### What is needed
Please list all lines of the material below in which the string "Drizzle" occurs.

=== Begin Enclosure ===

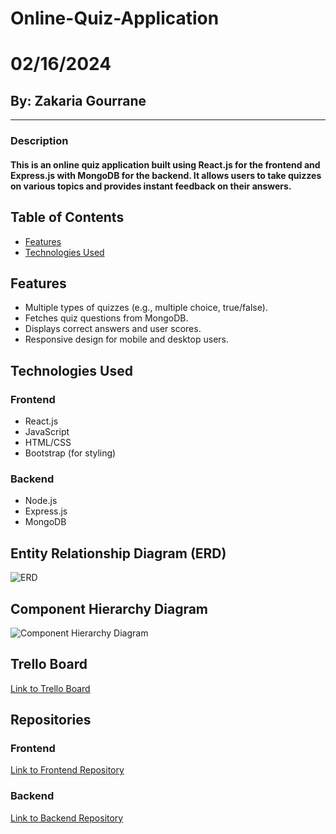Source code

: # Online-Quiz-Application
# 02/16/2024
## By: Zakaria Gourrane


***
### Description
  #### This is an online quiz application built using React.js for the frontend and Express.js with MongoDB for the backend. It allows users to take quizzes on various topics and provides instant feedback on their answers.

## Table of Contents

- [Features](#features)
- [Technologies Used](#technologies-used)

## Features

- Multiple types of quizzes (e.g., multiple choice, true/false).
- Fetches quiz questions from MongoDB.
- Displays correct answers and user scores.
- Responsive design for mobile and desktop users.

## Technologies Used

### Frontend
- React.js
- JavaScript
- HTML/CSS
- Bootstrap (for styling)

### Backend
- Node.js
- Express.js
- MongoDB

## Entity Relationship Diagram (ERD)

![ERD](https://i.ibb.co/cwyzxHH/Flowchart.png)

## Component Hierarchy Diagram

![Component Hierarchy Diagram](https://i.ibb.co/DVWRJG5/Blank-diagram.png)

## Trello Board

[Link to Trello Board](https://trello.com/b/LPWTaset/online-quiz-application)

## Repositories

### Frontend
[Link to Frontend Repository](https://github.com/gourranz/Quiz-Application-Frontend)

### Backend
[Link to Backend Repository](https://github.com/gourranz/Quiz-Application-Backend)



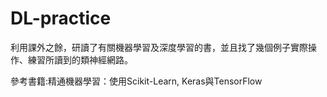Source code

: # DL-practice
利用課外之餘，研讀了有關機器學習及深度學習的書，並且找了幾個例子實際操作、練習所讀到的類神經網路。         

參考書籍:精通機器學習：使用Scikit-Learn, Keras與TensorFlow
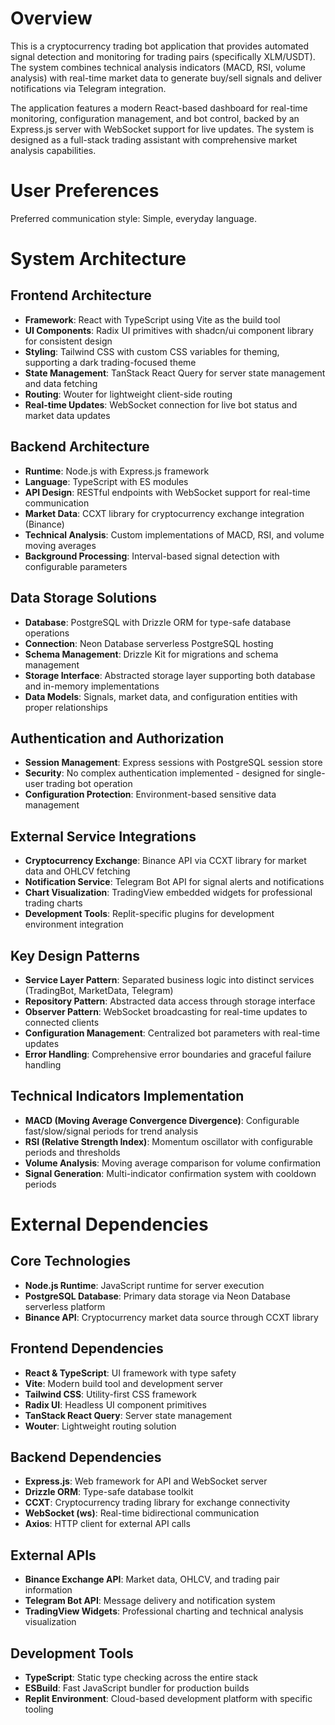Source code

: # Overview

This is a cryptocurrency trading bot application that provides automated signal detection and monitoring for trading pairs (specifically XLM/USDT). The system combines technical analysis indicators (MACD, RSI, volume analysis) with real-time market data to generate buy/sell signals and deliver notifications via Telegram integration.

The application features a modern React-based dashboard for real-time monitoring, configuration management, and bot control, backed by an Express.js server with WebSocket support for live updates. The system is designed as a full-stack trading assistant with comprehensive market analysis capabilities.

# User Preferences

Preferred communication style: Simple, everyday language.

# System Architecture

## Frontend Architecture
- **Framework**: React with TypeScript using Vite as the build tool
- **UI Components**: Radix UI primitives with shadcn/ui component library for consistent design
- **Styling**: Tailwind CSS with custom CSS variables for theming, supporting a dark trading-focused theme
- **State Management**: TanStack React Query for server state management and data fetching
- **Routing**: Wouter for lightweight client-side routing
- **Real-time Updates**: WebSocket connection for live bot status and market data updates

## Backend Architecture
- **Runtime**: Node.js with Express.js framework
- **Language**: TypeScript with ES modules
- **API Design**: RESTful endpoints with WebSocket support for real-time communication
- **Market Data**: CCXT library for cryptocurrency exchange integration (Binance)
- **Technical Analysis**: Custom implementations of MACD, RSI, and volume moving averages
- **Background Processing**: Interval-based signal detection with configurable parameters

## Data Storage Solutions
- **Database**: PostgreSQL with Drizzle ORM for type-safe database operations
- **Connection**: Neon Database serverless PostgreSQL hosting
- **Schema Management**: Drizzle Kit for migrations and schema management
- **Storage Interface**: Abstracted storage layer supporting both database and in-memory implementations
- **Data Models**: Signals, market data, and configuration entities with proper relationships

## Authentication and Authorization
- **Session Management**: Express sessions with PostgreSQL session store
- **Security**: No complex authentication implemented - designed for single-user trading bot operation
- **Configuration Protection**: Environment-based sensitive data management

## External Service Integrations
- **Cryptocurrency Exchange**: Binance API via CCXT library for market data and OHLCV fetching
- **Notification Service**: Telegram Bot API for signal alerts and notifications
- **Chart Visualization**: TradingView embedded widgets for professional trading charts
- **Development Tools**: Replit-specific plugins for development environment integration

## Key Design Patterns
- **Service Layer Pattern**: Separated business logic into distinct services (TradingBot, MarketData, Telegram)
- **Repository Pattern**: Abstracted data access through storage interface
- **Observer Pattern**: WebSocket broadcasting for real-time updates to connected clients
- **Configuration Management**: Centralized bot parameters with real-time updates
- **Error Handling**: Comprehensive error boundaries and graceful failure handling

## Technical Indicators Implementation
- **MACD (Moving Average Convergence Divergence)**: Configurable fast/slow/signal periods for trend analysis
- **RSI (Relative Strength Index)**: Momentum oscillator with configurable periods and thresholds
- **Volume Analysis**: Moving average comparison for volume confirmation
- **Signal Generation**: Multi-indicator confirmation system with cooldown periods

# External Dependencies

## Core Technologies
- **Node.js Runtime**: JavaScript runtime for server execution
- **PostgreSQL Database**: Primary data storage via Neon Database serverless platform
- **Binance API**: Cryptocurrency market data source through CCXT library

## Frontend Dependencies
- **React & TypeScript**: UI framework with type safety
- **Vite**: Modern build tool and development server
- **Tailwind CSS**: Utility-first CSS framework
- **Radix UI**: Headless UI component primitives
- **TanStack React Query**: Server state management
- **Wouter**: Lightweight routing solution

## Backend Dependencies
- **Express.js**: Web framework for API and WebSocket server
- **Drizzle ORM**: Type-safe database toolkit
- **CCXT**: Cryptocurrency trading library for exchange connectivity
- **WebSocket (ws)**: Real-time bidirectional communication
- **Axios**: HTTP client for external API calls

## External APIs
- **Binance Exchange API**: Market data, OHLCV, and trading pair information
- **Telegram Bot API**: Message delivery and notification system
- **TradingView Widgets**: Professional charting and technical analysis visualization

## Development Tools
- **TypeScript**: Static type checking across the entire stack
- **ESBuild**: Fast JavaScript bundler for production builds
- **Replit Environment**: Cloud-based development platform with specific tooling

=== End Enclosure ===

### Answer box
- **Database**: PostgreSQL with Drizzle ORM for type-safe database operations
- **Schema Management**: Drizzle Kit for migrations and schema management
- **Drizzle ORM**: Type-safe database toolkit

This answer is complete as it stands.